First, as the saying goes, the bad news. We had submitted a proposal for the Second Workshop on NLP for Less Privileged Languages for the ACL-affiliated conferences. That proposal has not been accepted. Total proposals submitted were 41 and 34 out of them were accepted. Ours was among the not-accepted seven (euphemisms can be consoling).
Was is that bad? I hope not.
Don’t those capital letters look silly in the name of a rejected proposal?
The new Sanchay is a significant improvement over the last public version (0.2). It now has one main GUI from which all the applications can be controlled. There are twelve (GUI based) applications which have been included in this version.

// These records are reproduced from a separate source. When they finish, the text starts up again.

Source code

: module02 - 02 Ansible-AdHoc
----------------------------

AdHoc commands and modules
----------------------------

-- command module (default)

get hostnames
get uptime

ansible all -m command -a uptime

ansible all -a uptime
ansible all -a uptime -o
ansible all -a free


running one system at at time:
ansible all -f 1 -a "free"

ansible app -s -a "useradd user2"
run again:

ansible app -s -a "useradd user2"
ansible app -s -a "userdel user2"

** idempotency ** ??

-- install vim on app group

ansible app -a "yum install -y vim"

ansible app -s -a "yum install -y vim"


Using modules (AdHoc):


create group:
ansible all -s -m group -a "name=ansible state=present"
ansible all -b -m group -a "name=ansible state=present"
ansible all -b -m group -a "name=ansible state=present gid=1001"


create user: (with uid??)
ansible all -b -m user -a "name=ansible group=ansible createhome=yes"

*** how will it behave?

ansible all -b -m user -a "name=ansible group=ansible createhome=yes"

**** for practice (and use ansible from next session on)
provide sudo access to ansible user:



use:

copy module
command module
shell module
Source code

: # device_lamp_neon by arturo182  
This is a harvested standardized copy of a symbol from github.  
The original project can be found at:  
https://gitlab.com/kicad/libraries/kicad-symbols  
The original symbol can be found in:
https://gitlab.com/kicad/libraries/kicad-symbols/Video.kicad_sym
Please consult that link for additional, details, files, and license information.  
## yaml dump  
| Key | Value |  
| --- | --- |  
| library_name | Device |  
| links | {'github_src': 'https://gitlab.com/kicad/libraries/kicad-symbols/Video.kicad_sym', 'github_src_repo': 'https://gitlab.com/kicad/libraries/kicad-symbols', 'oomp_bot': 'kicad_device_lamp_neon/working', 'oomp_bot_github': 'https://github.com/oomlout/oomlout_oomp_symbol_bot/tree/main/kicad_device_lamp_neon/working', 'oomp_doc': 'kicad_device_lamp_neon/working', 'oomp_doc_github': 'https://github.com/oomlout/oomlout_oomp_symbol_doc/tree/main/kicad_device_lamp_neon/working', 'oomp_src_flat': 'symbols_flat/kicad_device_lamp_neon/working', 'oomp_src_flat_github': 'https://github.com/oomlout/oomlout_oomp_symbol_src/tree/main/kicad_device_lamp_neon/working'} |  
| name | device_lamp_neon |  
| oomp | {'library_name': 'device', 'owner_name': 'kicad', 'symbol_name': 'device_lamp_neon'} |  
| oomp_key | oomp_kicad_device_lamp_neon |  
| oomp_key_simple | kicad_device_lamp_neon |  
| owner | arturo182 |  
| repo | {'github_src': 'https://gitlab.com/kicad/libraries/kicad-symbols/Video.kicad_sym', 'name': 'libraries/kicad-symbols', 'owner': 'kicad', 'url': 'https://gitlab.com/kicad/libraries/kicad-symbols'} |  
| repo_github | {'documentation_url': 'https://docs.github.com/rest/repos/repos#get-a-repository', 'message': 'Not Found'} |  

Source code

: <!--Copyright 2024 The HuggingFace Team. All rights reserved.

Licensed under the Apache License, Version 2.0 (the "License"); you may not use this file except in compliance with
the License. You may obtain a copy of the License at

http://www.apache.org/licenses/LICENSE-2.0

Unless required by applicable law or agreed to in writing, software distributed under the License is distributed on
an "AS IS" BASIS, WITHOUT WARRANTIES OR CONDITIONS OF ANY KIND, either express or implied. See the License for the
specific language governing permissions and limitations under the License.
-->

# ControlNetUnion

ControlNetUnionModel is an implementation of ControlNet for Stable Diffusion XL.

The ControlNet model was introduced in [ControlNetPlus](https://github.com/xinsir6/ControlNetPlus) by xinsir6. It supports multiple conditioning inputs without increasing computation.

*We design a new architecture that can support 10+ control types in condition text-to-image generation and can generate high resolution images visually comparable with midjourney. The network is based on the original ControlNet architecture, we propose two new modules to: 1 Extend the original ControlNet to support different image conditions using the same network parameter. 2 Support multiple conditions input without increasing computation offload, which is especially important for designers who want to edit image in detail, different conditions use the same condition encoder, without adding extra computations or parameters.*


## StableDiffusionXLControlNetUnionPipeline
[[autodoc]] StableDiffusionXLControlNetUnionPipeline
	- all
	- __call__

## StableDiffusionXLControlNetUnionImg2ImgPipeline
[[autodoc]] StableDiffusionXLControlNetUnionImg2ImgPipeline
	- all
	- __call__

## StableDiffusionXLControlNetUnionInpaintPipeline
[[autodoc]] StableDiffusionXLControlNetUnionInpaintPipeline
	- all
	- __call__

These are:
- Sanchay Text Editor that is connected to some other NLP/CL components of Sanchay.
- Table Editor with all the usual facilities.
- A more intelligent Find-Replace-Extract Tool (can search over annotated data and allows you to see the matching files in the annotation interface).
- Word List Builder.
- Word List FST (Finite State Transducer) Visualizer that can be useful for anyone working with morphological analysis etc.
- One of the most accurate Language and Encoding Identifier that is currently trained for 54 langauge-encoding pairs, including most of the major Indian languages. (Yes, I know there is a number agreement problem in the previous sentence).
- A user friendly Syntactic Annotation Interface that is perhaps the most heavily used part of Sanchay till now. Hopefully there will be an even more user friendly version soon.
- A Parallel Corpus Annotation Interface, which is another heavily used component. (Don’t take that ‘heavily’ too seriously).
- An N-gram Language Modeling Tool that allows you to compile models in terms of bytes, letters and words.
- A Discourse Annotation Interface that is yet to be actually used.
- A more intelligent File Splitter.
- An Automatic Annotation tool for POS (Part Of Speech) tagging, chunking and Named Entity Recognition. The first two should work reasonably well, but the last one may not be that useful for practical purposes. This is a CRF (Conditional Random Fields) based tool and it has been trained for Hindi for these three purposes. If you have annotated data, you can use it to train your own taggers and chunkers.
All these components use the customizable language-encoding support, especially useful for South Asian languages, that doesn’t need any support from the operating system or even the installation of any fonts, although these can still be used inside Sanchay if they are there.
More information is available at the Sanchay Home.
The capitals don’t look so bad for a released version.
The downside of even this good news is that my other urgent (to me) work has got delayed as I was working almost exclusively on bringing out this version for the last two weeks or so.
But then you need a reason to wake up and Sanchay is one of my reasons. And I can proudly say that a half-hearted attempt to generate funding for this project by posting it on Micropledge has generated 0$.
Sanchay is still alive as a single parent child without any welfare but with a lot of responsibilities.
Now I can have nightmares about the bugs.